Dr. Cabot states that the essence of medical social services is a compassionate analysis of individuals in their homes, including the study of patient’s mental state, and their bodily and mental environment. The roles of a medical social worker change over time to meet the needs of society. However, Cabot’s definition is still relevant to the primary functions of a medical social worker: a modern biopsychosocial-spiritual model, defining the basis of medical social workers’ roles, requires addressing the behavioral, environmental, social, psychological, and biological aspects of patients’ illnesses.

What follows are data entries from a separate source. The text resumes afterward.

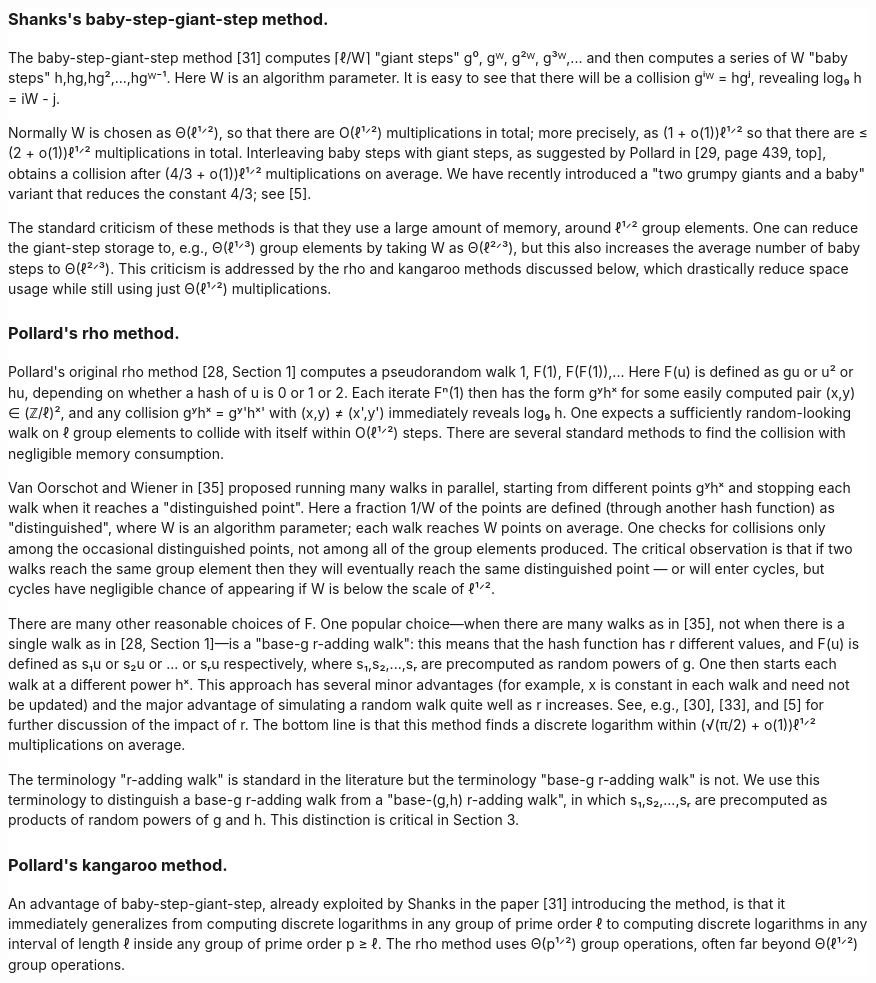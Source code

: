 ### Shanks's baby-step-giant-step method.
The baby-step-giant-step method [31] computes ⌈ℓ/W⌉ "giant steps" g⁰, gᵂ, g²ᵂ, g³ᵂ,... and then computes a series of W "baby steps" h,hg,hg²,...,hgᵂ⁻¹. Here W is an algorithm parameter. It is easy to see that there will be a collision gⁱᵂ = hgʲ, revealing log₉ h = iW - j.

Normally W is chosen as Θ(ℓ¹ᐟ²), so that there are O(ℓ¹ᐟ²) multiplications in total; more precisely, as (1 + o(1))ℓ¹ᐟ² so that there are ≤ (2 + o(1))ℓ¹ᐟ² multiplications in total. Interleaving baby steps with giant steps, as suggested by Pollard in [29, page 439, top], obtains a collision after (4/3 + o(1))ℓ¹ᐟ² multiplications on average. We have recently introduced a "two grumpy giants and a baby" variant that reduces the constant 4/3; see [5].

The standard criticism of these methods is that they use a large amount of memory, around ℓ¹ᐟ² group elements. One can reduce the giant-step storage to, e.g., Θ(ℓ¹ᐟ³) group elements by taking W as Θ(ℓ²ᐟ³), but this also increases the average number of baby steps to Θ(ℓ²ᐟ³). This criticism is addressed by the rho and kangaroo methods discussed below, which drastically reduce space usage while still using just Θ(ℓ¹ᐟ²) multiplications.

### Pollard's rho method.
Pollard's original rho method [28, Section 1] computes a pseudorandom walk 1, F(1), F(F(1)),... Here F(u) is defined as gu or u² or hu, depending on whether a hash of u is 0 or 1 or 2. Each iterate Fⁿ(1) then has the form gʸhˣ for some easily computed pair (x,y) ∈ (ℤ/ℓ)², and any collision gʸhˣ = gʸ'hˣ' with (x,y) ≠ (x',y') immediately reveals log₉ h. One expects a sufficiently random-looking walk on ℓ group elements to collide with itself within O(ℓ¹ᐟ²) steps. There are several standard methods to find the collision with negligible memory consumption.

Van Oorschot and Wiener in [35] proposed running many walks in parallel, starting from different points gʸhˣ and stopping each walk when it reaches a "distinguished point". Here a fraction 1/W of the points are defined (through another hash function) as "distinguished", where W is an algorithm parameter; each walk reaches W points on average. One checks for collisions only among the occasional distinguished points, not among all of the group elements produced. The critical observation is that if two walks reach the same group element then they will eventually reach the same distinguished point — or will enter cycles, but cycles have negligible chance of appearing if W is below the scale of ℓ¹ᐟ².

There are many other reasonable choices of F. One popular choice—when there are many walks as in [35], not when there is a single walk as in [28, Section 1]—is a "base-g r-adding walk": this means that the hash function has r different values, and F(u) is defined as s₁u or s₂u or ... or sᵣu respectively, where s₁,s₂,...,sᵣ are precomputed as random powers of g. One then starts each walk at a different power hˣ. This approach has several minor advantages (for example, x is constant in each walk and need not be updated) and the major advantage of simulating a random walk quite well as r increases. See, e.g., [30], [33], and [5] for further discussion of the impact of r. The bottom line is that this method finds a discrete logarithm within (√(π/2) + o(1))ℓ¹ᐟ² multiplications on average.

The terminology "r-adding walk" is standard in the literature but the terminology "base-g r-adding walk" is not. We use this terminology to distinguish a base-g r-adding walk from a "base-(g,h) r-adding walk", in which s₁,s₂,...,sᵣ are precomputed as products of random powers of g and h. This distinction is critical in Section 3.

### Pollard's kangaroo method.
An advantage of baby-step-giant-step, already exploited by Shanks in the paper [31] introducing the method, is that it immediately generalizes from computing discrete logarithms in any group of prime order ℓ to computing discrete logarithms in any interval of length ℓ inside any group of prime order p ≥ ℓ. The rho method uses Θ(p¹ᐟ²) group operations, often far beyond Θ(ℓ¹ᐟ²) group operations.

In a wide range of modern health facilities, medical social workers could perform different roles. I believe that the most inspiring roles involve communicating with patients, their family members, and health practitioners, setting links between patients and social support networks, and helping vulnerable citizens overcome healthcare challenges. I consider that a social worker performing the stated roles could make valuable positive changes in their patients’ lives.
Social workers as communicators directly support patients and families by providing “translation”, consultation, and mediation services. The activity of translating could be helpful for immigrants, and patients with impaired hearing or literacy issues (Gehlert & Browne, 2019). Craig and Muskat (2013), in their research, call this role the “glue”. Organizing and holding family meetings and providing information, professionals ensure that patients and their families properly understand how to follow prescriptions and adjust them to their needs and conditions.

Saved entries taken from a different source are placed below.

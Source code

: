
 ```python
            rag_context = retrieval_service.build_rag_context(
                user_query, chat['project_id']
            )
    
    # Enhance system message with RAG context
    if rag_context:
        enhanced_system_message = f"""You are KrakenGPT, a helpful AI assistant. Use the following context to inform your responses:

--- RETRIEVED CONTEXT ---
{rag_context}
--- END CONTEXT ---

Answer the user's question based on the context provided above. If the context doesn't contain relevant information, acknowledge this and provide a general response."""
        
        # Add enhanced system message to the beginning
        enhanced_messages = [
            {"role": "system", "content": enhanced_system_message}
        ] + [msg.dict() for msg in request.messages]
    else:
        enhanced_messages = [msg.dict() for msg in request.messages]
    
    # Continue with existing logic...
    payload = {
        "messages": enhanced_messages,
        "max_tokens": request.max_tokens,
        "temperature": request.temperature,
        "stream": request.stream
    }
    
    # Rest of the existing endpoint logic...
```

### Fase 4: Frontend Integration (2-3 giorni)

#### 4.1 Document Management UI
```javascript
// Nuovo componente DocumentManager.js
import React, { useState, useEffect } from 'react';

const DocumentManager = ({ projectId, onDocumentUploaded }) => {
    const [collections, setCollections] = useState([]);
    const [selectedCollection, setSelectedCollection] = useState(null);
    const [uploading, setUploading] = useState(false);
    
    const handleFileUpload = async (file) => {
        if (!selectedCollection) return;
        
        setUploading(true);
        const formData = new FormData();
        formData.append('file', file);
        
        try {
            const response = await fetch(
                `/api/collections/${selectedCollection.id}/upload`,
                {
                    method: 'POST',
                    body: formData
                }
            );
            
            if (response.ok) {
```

The role of medical social workers in providing psychological support is hard to overestimate. That role could be related to Craig’s and Muskat’s “firefighter,” coping with critical situations, such as suicide attempts (Craig & Muskat, 2013). People from disadvantaged minor communities are still suffering high rates of chronic illness because of irregular access to healthcare services and other social detrimental factors (National Association for Social Workers, 2016). Social support could change patients,’ and their families lives for the better, promoting instant aid, empowerment, and training to overcome psychological issues.
The healthcare system may face a variety of challenges related to shortages in funding, and increasing expenditures for services and medications. As assistants, medical social workers recognize these problems and help their clients mitigate health disparities, find possible solutions to access needed resources, or prevent potential health issues (Marshall et al., 2011). Professionals coordinate the medical staff’s actions and contribute to the well-being of patients and their families, enhancing their resources and environmental support.
The stated roles could directly address problems related to patient care. For example, if an illiterate patient could not understand the practitioner’s prescriptions, a social worker could choose the right words to explain them. A professional could contact psychological support groups if a patient refuses to follow the prescriptions succumbing to depression issues. In addition, as a “challenger”, a medical social worker could help their patients get access to costly medical equipment. Thus, when performing the medical social roles, a professional can resolve a range of issues related to patient care.
Craig, S. L., & Muskat, B. (2013). Bouncers, brokers, and glue: The self-described roles of social workers in urban hospitals. Health Social Work, 38(1), 7–16. Web.
Gehlert, S., & Browne, T. (Eds.). (2019). Social work roles and health-care settings. In Handbook of health social work (3rd., pp. 21-36). Wiley. Web.
Marshall, J. W., Ruth, B. J., Sisco, S., Bethke, C., Piper, T. M., Cohen, M., & Bachman, S. (2011). Social work interest in prevention: A content analysis of the professional literature. Social Work, 56(3), 201–211. Web.
National Association for Social Workers. (2016). NASW standards for social work practice in health care settings. Web.